**Task statement**: Exactly the lines starting at the line containing "перона са с гранитогресни" and ending at the line containing "геометрично решение с" are to be written out from the listing below, both included.

------------------------

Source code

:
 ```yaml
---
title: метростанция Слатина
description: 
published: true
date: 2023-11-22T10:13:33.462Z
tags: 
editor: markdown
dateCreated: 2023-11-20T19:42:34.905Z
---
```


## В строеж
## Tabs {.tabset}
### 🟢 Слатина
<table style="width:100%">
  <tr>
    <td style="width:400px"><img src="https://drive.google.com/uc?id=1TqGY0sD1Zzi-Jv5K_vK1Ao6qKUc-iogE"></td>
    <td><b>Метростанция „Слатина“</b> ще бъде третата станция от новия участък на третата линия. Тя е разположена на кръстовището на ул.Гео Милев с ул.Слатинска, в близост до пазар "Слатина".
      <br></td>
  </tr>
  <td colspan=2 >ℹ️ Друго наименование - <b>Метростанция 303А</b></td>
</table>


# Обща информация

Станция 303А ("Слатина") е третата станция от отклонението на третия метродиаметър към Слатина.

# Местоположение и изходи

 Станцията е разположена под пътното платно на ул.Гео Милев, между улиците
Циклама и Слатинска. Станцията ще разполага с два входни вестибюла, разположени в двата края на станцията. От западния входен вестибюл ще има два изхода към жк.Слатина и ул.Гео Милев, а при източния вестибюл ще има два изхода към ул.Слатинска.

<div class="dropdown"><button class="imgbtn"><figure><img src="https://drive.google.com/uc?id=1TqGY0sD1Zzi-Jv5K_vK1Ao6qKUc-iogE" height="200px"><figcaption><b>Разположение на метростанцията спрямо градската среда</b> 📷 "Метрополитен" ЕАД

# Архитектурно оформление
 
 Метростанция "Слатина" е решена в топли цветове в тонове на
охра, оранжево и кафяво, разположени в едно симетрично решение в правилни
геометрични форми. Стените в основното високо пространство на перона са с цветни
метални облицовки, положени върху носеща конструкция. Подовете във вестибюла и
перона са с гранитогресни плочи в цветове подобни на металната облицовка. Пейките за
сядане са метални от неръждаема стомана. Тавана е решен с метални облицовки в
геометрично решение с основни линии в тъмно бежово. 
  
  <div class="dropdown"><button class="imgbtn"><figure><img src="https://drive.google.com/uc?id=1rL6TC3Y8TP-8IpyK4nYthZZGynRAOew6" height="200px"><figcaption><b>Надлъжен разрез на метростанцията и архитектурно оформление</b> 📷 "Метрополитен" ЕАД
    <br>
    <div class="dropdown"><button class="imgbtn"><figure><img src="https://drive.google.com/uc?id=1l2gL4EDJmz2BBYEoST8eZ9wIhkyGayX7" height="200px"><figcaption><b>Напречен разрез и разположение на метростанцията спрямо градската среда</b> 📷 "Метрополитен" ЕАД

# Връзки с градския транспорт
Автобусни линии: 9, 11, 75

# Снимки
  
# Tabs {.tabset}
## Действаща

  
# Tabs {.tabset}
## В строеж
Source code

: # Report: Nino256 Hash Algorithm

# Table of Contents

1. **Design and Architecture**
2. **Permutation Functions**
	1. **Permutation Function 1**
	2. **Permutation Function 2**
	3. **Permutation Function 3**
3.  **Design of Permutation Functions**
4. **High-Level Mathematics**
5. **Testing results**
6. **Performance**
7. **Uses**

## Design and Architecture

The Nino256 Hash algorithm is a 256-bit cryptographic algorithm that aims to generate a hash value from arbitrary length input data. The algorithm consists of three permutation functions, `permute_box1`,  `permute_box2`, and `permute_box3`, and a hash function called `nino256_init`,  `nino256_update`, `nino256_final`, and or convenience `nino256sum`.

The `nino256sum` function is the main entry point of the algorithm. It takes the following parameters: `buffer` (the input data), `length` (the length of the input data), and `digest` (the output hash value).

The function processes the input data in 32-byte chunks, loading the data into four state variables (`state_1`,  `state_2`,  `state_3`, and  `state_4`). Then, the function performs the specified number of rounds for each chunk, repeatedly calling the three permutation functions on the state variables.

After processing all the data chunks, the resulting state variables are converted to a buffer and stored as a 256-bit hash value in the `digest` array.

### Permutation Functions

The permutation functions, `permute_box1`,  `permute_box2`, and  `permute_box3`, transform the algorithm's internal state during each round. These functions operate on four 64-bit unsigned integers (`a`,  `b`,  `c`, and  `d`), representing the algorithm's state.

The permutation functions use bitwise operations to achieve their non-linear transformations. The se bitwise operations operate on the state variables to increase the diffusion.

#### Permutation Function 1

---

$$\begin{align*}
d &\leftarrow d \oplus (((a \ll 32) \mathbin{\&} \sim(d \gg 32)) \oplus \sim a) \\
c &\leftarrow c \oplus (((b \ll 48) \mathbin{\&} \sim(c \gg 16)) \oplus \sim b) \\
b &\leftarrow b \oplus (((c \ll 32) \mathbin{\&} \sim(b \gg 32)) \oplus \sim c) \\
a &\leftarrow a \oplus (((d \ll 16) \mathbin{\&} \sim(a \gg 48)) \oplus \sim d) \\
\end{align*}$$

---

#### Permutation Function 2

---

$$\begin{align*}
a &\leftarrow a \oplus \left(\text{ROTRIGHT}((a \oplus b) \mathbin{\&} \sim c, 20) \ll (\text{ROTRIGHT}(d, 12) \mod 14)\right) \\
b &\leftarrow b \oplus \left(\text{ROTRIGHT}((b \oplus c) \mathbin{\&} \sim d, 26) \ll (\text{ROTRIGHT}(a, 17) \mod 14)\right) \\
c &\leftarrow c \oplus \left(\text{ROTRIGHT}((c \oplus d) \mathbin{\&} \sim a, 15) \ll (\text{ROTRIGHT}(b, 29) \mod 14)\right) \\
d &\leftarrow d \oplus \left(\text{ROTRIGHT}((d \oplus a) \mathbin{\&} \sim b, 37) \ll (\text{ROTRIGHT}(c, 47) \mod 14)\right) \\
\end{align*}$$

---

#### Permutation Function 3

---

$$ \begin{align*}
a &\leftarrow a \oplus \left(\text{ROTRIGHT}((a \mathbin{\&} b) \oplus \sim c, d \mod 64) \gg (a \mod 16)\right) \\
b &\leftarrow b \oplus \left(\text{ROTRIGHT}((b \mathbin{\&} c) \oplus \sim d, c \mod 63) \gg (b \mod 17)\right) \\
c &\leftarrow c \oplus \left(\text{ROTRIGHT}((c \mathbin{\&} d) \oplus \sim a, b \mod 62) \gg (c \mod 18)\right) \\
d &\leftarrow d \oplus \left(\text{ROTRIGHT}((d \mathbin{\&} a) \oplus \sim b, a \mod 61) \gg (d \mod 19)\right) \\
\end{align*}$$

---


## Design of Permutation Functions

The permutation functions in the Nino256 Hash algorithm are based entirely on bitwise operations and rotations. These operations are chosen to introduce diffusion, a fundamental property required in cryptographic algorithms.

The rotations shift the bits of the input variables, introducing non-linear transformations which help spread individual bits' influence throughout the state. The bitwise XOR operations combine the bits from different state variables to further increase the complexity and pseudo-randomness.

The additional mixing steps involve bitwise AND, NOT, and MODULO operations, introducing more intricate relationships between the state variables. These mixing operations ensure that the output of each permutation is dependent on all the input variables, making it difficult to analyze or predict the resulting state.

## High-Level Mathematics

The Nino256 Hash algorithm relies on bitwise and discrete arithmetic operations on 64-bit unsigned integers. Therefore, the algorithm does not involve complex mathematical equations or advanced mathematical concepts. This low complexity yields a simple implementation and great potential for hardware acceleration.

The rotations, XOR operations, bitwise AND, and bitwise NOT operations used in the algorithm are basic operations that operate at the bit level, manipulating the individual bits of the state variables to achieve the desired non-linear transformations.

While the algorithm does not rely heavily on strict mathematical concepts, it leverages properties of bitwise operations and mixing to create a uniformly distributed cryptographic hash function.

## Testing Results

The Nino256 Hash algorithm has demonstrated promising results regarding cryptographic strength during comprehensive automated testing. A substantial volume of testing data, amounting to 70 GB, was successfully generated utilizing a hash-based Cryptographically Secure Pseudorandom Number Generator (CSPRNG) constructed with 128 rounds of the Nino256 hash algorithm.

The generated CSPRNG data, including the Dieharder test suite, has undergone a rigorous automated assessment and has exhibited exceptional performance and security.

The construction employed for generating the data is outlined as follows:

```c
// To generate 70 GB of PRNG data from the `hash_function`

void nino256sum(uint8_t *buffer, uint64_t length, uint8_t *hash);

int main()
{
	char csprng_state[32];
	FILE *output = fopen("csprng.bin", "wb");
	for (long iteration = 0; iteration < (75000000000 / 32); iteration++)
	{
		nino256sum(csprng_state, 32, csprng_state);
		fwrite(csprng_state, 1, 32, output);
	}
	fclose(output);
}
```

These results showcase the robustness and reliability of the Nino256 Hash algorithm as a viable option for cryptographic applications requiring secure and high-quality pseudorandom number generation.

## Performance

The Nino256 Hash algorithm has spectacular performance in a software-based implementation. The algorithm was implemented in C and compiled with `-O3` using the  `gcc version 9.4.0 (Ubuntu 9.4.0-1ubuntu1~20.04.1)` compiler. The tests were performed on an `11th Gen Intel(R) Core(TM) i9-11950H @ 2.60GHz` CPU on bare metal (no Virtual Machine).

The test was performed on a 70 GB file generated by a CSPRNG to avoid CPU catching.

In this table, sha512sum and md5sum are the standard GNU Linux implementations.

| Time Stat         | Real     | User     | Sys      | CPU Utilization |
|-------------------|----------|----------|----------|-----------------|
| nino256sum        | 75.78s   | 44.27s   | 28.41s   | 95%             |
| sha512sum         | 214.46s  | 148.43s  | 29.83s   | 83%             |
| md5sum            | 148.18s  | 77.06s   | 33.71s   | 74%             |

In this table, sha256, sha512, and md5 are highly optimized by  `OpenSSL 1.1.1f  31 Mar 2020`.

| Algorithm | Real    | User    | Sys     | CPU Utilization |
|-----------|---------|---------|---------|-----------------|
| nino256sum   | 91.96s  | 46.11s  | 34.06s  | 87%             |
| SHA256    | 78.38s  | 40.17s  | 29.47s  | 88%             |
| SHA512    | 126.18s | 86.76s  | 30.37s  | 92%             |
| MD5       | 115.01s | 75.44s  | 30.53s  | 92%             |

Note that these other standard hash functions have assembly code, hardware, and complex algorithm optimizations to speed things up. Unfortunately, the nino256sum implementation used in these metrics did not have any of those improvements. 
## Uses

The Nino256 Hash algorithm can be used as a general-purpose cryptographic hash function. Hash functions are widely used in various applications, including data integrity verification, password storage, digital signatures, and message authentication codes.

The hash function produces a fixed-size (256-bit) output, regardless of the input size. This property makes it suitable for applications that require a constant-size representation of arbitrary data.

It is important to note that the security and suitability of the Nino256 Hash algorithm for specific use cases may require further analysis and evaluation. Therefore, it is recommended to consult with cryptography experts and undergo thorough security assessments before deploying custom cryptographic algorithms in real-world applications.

------------------------

**Result for this task**:
перона са с гранитогресни плочи в цветове подобни на металната облицовка. Пейките за
сядане са метални от неръждаема стомана. Тавана е решен с метални облицовки в
геометрично решение с основни линии в тъмно бежово. 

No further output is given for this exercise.